Welcome to the circus that is the NBA! Here are some of the more interesting acts so far:

-       The NBA and the NBPA finally finish their bickering and ratify the new CBA. Who knew it could even be possible after the players filed lawsuits and the owners were adamant with their demands? Somewhere, some way, greed gave way to understanding. Or so it seems.

-       And then this happens: CP3 gets traded to the Lakers, Pau Gasol goes to Houston and the NBA’s version of a Happy Meal (Scola, the better K-Mart, Dragic and the black Kardashian) is shipped to New Orleans. Whoa. The world is off-kilter. LA fans are divided between chants of, “Paul will save LA!” or “Now what do we have to trade for Dwight?!” Still, it doesn’t beat a certain someone’s “Decision” last year. What happened after, however, just might.

-       David Stern’s decision to “block” the Paul trade doesn’t really strike me as underhanded. The way I understand it, he did it with respect to the fact that the NBA owns the Hornets, though it does seem to undermine the authority the NBA gave Dell Demps to have a free hand in managing the club. I think Stern was just looking out for the league’s interests (what else is new?!), or maybe he just felt he “owed” the owners something because the current deal doesn’t really satisfy everything they wanted in the first place. The worrisome thing for me, though, is the timing and publicity of the decision. I’m sure many “as good as closed” deals have been blocked by ownership in the past, but this happening right after the lockout ends and the way it went viral over the web just reeks of politics and the pitfalls of social networking.

Chris Paul's mood is darker than the jersey he's wearing.
In his mind, he should be in Laker gold.
(image by the AP)

-       Nevertheless, having said all that, I think Stern actually did the Lakers a favor. Losing their two best big men (I don’t believe for one second Andrew Bynum could ever be the world’s second best center like Gasol, and I find it hard to imagine he can impact a team like Odom currently does) for CP3? Too steep for me. The very thought is insulting for both Pau and Lamar. Perhaps either one of them plus that Mr. World Peace character, or a Bynum-Odom combo, would’ve sufficed. But a Laker team without Gasol, or any dominant (and reasonably durable) big man (remember: Gasol for Dwight is more enticing than the prospective Bynum + Walton possibility), even with CP3 and KB24 will be hard-pressed to be a world-beater. The thing is, how can the Lakers convince the two bigs to come back and play after practically telling them to take a hike? And, by all indications, the Lakers have every intention of finding a way to get Paul to Hollywood, so, again, where do Pau and Lamar stand?

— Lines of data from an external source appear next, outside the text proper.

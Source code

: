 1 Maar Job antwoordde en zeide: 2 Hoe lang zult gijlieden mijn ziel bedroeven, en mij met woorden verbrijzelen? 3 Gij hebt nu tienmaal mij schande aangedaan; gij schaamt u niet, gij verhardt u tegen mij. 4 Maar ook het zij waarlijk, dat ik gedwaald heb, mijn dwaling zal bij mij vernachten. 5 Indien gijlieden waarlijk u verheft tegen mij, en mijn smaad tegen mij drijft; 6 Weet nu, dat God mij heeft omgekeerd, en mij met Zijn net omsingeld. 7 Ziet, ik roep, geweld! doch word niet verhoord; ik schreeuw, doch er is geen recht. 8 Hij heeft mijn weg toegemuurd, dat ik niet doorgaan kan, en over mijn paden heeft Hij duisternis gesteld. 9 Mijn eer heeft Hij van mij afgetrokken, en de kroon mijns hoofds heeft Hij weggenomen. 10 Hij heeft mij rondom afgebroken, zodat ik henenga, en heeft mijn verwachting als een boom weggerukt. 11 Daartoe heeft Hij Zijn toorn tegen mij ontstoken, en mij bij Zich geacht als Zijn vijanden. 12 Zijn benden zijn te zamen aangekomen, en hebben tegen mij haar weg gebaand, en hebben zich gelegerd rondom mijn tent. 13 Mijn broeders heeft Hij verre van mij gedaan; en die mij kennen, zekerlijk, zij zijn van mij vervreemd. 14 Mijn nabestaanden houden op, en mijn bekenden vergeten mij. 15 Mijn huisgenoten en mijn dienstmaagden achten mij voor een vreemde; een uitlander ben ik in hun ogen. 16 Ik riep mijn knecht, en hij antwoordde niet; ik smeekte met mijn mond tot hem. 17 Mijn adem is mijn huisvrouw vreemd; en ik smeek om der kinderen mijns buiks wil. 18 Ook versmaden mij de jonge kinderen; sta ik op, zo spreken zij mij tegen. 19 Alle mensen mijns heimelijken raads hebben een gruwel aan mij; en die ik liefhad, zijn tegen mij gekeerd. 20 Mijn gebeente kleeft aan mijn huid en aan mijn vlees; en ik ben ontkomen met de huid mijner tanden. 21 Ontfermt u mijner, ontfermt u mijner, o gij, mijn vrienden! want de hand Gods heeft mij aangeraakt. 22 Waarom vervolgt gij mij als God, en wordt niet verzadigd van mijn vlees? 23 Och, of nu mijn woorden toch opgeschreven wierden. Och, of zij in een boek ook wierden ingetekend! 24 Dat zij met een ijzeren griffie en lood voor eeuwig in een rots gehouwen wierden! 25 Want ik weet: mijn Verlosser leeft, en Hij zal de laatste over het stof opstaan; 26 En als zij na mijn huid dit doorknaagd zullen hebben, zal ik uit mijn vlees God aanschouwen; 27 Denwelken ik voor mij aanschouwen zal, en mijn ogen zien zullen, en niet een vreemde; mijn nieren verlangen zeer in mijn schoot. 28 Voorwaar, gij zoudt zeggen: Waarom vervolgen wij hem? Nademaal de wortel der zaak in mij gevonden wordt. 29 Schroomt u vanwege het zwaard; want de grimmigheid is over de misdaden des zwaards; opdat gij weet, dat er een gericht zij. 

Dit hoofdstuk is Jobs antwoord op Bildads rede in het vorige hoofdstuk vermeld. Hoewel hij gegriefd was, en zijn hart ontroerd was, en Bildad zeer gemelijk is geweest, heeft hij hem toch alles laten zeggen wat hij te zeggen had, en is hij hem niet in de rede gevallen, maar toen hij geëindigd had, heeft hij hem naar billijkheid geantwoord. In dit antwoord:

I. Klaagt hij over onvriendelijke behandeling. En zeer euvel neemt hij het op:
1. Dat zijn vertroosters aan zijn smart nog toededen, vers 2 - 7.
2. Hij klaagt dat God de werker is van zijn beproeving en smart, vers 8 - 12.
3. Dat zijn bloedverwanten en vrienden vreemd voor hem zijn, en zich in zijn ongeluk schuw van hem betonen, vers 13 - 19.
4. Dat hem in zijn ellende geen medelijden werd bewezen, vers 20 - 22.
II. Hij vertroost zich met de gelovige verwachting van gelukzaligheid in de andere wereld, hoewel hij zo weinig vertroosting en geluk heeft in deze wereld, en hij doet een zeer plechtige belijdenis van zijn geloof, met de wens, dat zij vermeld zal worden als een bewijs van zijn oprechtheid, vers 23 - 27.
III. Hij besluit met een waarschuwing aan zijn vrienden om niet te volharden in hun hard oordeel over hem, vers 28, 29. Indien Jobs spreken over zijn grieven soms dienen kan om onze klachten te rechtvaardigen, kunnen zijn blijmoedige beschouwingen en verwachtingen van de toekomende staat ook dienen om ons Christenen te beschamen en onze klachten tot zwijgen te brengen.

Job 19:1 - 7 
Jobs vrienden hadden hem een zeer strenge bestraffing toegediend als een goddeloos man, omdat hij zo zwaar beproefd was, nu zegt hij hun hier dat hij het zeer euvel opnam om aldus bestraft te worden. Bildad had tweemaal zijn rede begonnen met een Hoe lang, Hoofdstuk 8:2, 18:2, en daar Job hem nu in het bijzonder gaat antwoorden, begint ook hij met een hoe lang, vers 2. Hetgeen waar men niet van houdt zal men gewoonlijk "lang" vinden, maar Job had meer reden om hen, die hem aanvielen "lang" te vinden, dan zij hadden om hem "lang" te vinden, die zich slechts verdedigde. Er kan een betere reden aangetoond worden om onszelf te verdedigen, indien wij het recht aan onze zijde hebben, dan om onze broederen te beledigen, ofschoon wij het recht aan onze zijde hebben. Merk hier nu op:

-       In other news, Nene to the Nets? He’ll make for a very enticing reason for D-Will to stay put, and maybe free up some pressure from Brooke Lopez.

-       Bye bye Brandon Roy. Too soon. Just too soon. You’re a walking, talking reason why we should all seize each moment. After all, we never know when it’ll be our time to hang those laces, right?

Bad luck or the Blazer curse? I guess we'll
still see Roy -- as an announcer on ESPN.
(image by Don Ryan/the AP)

-       RIP for Rip’s Detroit days. Rip Hamilton is a casualty of the amnesty clause as the Pistons decided to let him go. And with Rodney Stuckey a restricted free agent, and an enticing find for many teams, it seems that the Pistons are resigned to a year of backcourt experimentation.

-       Shane Battier to the Miami Heat. You’ve seen the latest Star Wars film, right? The one where Anakin becomes Darth Vader? Yeah, that one.

Shane Battier embraces the dark side.
(images by the AP and by Ferigato/DevianArt)

-       Oh but, yes, I just remembered! Mike Brown is coaching LA! Wow. Have fun with that. 


After everything is said and done, Mike Brown is still
Andrew Bynum's coach. Blind leading the blind?